Consider the scenario where you are given a small sorted array of integers (e.g., [1,10,100]) and a large sorted array ([1,2,13,51,…]). You want to compute the intersection between these two arrays.

A simple approach would be to take each value in the small array and do a binary search in the large array. Let the size of the large array be n, then a binary search takes up to log n comparisons and data accesses. Of course, log n may not be an integer, so I need to round it up to the smallest integer at least as large as log n: ceil( log n ). If the small array contains k elements, then I need a total of k ceil( log n ) comparisons. Each comparison involves one data access in the large array.

Is k log n comparisons the best bound? Clearly not: if k is almost as big as n, then k log n can far exceeds k+n. Yet a standard merge algorithm (as in the Merge Sort algorithm) requires as little as k+n comparisons. So for the bound to be reasonable, we must require that k is much smaller than n.

Even so, intuitively, it is wasteful to do k distinct binary searches. If the values in the small array are in sorted order, then you have new knowledge after doing the first binary search that you can reuse to help in the next binary search.

How few comparisons can you do? We can use an information-theoretical argument. The basic idea behind such an argument is that for an algorithm based on a decision tree to generate M distinct possible output, it must involve up to ceil( log( M ) ) decisions in the worst case, a count corresponding to the height of the corresponding balanced tree.

To be clear, this means that if an adversary gets to pick the input data, and you have divine algorithm, then I can give you a lower bound on the number of decisions that your algorithm takes. It is entirely possible that, in practice, you will do better given some data; it is also entirely possible that you could do much worse, evidently. Nevertheless, let us continue.
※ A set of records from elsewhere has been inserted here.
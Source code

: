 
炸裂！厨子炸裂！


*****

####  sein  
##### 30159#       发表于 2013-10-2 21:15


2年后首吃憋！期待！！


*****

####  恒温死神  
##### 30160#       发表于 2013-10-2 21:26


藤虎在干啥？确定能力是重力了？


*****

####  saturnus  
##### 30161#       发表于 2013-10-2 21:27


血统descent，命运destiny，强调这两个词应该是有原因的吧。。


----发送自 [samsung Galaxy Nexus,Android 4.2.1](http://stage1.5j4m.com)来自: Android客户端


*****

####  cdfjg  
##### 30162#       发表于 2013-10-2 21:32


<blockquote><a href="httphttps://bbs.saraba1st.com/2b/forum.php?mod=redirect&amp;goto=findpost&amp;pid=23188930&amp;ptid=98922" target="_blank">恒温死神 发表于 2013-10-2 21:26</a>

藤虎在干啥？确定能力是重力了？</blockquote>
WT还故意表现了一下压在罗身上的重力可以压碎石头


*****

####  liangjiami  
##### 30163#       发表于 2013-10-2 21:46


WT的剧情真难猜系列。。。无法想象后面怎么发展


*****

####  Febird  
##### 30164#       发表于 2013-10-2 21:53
We can recast the intersection problem as the problem of locating, for each key in the small value, the largest value in the large array that is small or equal to the key. How many possible outputs (of this algorithm) are there? I have to choose k values from a set of n elements, but the order does not matter: that’s nk/k! possibilities. This means that if my algorithm relies on a (balanced) decision tree, it must involve ceil( k log n – log k! ) decisions.

Let us put some numbers in there. Suppose that n is 4 million and k is 1024. Then ceil( log n ) is 22 so each key in the small array will involve 22 decisions. On a per key basis, our tighter model gives something like log n – (log k!)/k. The log of the factorial is almost equal to k log k by Stirling’s approximation, so we can approximate the result as log n – log k.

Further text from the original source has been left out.